INFORMATION SUPPLIED
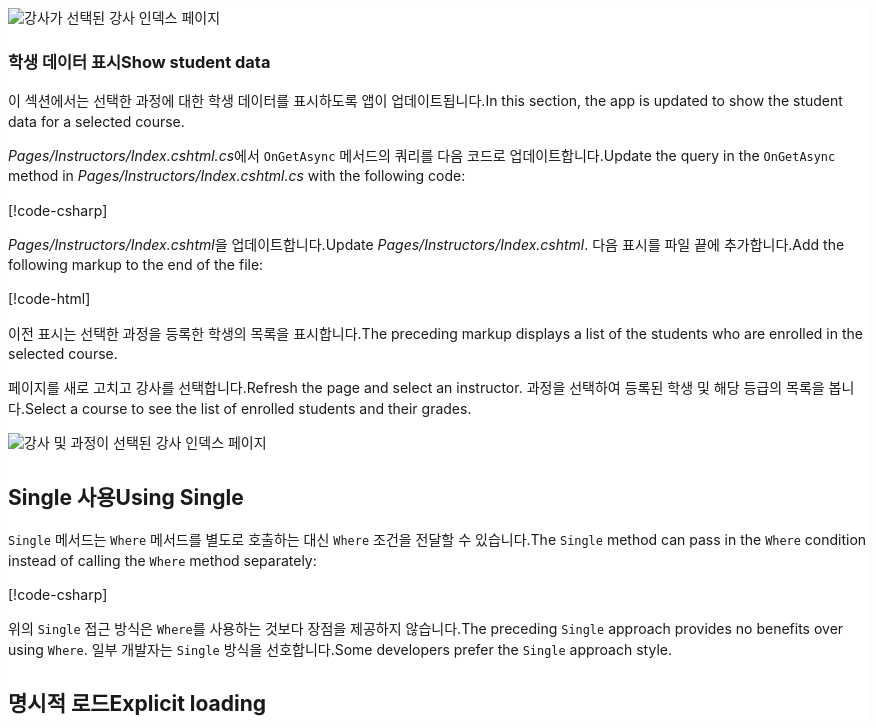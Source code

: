 ![강사가 선택된 강사 인덱스 페이지](read-related-data/_static/instructors-index-instructor-selected.png)

### <a name="show-student-data"></a><span data-ttu-id="9038a-268">학생 데이터 표시</span><span class="sxs-lookup"><span data-stu-id="9038a-268">Show student data</span></span>

<span data-ttu-id="9038a-269">이 섹션에서는 선택한 과정에 대한 학생 데이터를 표시하도록 앱이 업데이트됩니다.</span><span class="sxs-lookup"><span data-stu-id="9038a-269">In this section, the app is updated to show the student data for a selected course.</span></span>

<span data-ttu-id="9038a-270">*Pages/Instructors/Index.cshtml.cs*에서 `OnGetAsync` 메서드의 쿼리를 다음 코드로 업데이트합니다.</span><span class="sxs-lookup"><span data-stu-id="9038a-270">Update the query in the `OnGetAsync` method in *Pages/Instructors/Index.cshtml.cs* with the following code:</span></span>

[!code-csharp[](intro/samples/cu/Pages/Instructors/Index.cshtml.cs?name=snippet_ThenInclude&highlight=6-9)]

<span data-ttu-id="9038a-271">*Pages/Instructors/Index.cshtml*을 업데이트합니다.</span><span class="sxs-lookup"><span data-stu-id="9038a-271">Update *Pages/Instructors/Index.cshtml*.</span></span> <span data-ttu-id="9038a-272">다음 표시를 파일 끝에 추가합니다.</span><span class="sxs-lookup"><span data-stu-id="9038a-272">Add the following markup to the end of the file:</span></span>

[!code-html[](intro/samples/cu/Pages/Instructors/IndexRRD.cshtml?range=103-)]

<span data-ttu-id="9038a-273">이전 표시는 선택한 과정을 등록한 학생의 목록을 표시합니다.</span><span class="sxs-lookup"><span data-stu-id="9038a-273">The preceding markup displays a list of the students who are enrolled in the selected course.</span></span>

<span data-ttu-id="9038a-274">페이지를 새로 고치고 강사를 선택합니다.</span><span class="sxs-lookup"><span data-stu-id="9038a-274">Refresh the page and select an instructor.</span></span> <span data-ttu-id="9038a-275">과정을 선택하여 등록된 학생 및 해당 등급의 목록을 봅니다.</span><span class="sxs-lookup"><span data-stu-id="9038a-275">Select a course to see the list of enrolled students and their grades.</span></span>

![강사 및 과정이 선택된 강사 인덱스 페이지](read-related-data/_static/instructors-index.png)

## <a name="using-single"></a><span data-ttu-id="9038a-277">Single 사용</span><span class="sxs-lookup"><span data-stu-id="9038a-277">Using Single</span></span>

<span data-ttu-id="9038a-278">`Single` 메서드는 `Where` 메서드를 별도로 호출하는 대신 `Where` 조건을 전달할 수 있습니다.</span><span class="sxs-lookup"><span data-stu-id="9038a-278">The `Single` method can pass in the `Where` condition instead of calling the `Where` method separately:</span></span>

[!code-csharp[](intro/samples/cu/Pages/Instructors/IndexSingle.cshtml.cs?name=snippet_single&highlight=21-22,30-31)]

<span data-ttu-id="9038a-279">위의 `Single` 접근 방식은 `Where`를 사용하는 것보다 장점을 제공하지 않습니다.</span><span class="sxs-lookup"><span data-stu-id="9038a-279">The preceding `Single` approach provides no benefits over using `Where`.</span></span> <span data-ttu-id="9038a-280">일부 개발자는 `Single` 방식을 선호합니다.</span><span class="sxs-lookup"><span data-stu-id="9038a-280">Some developers prefer the `Single` approach style.</span></span>

## <a name="explicit-loading"></a><span data-ttu-id="9038a-281">명시적 로드</span><span class="sxs-lookup"><span data-stu-id="9038a-281">Explicit loading</span></span>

WORK TASK
For each line in the material above that contains the string "highlight", make a copy.

TASK OUTPUT
[!code-csharp[](intro/samples/cu/Pages/Instructors/Index.cshtml.cs?name=snippet_ThenInclude&highlight=6-9)]
[!code-csharp[](intro/samples/cu/Pages/Instructors/IndexSingle.cshtml.cs?name=snippet_single&highlight=21-22,30-31)]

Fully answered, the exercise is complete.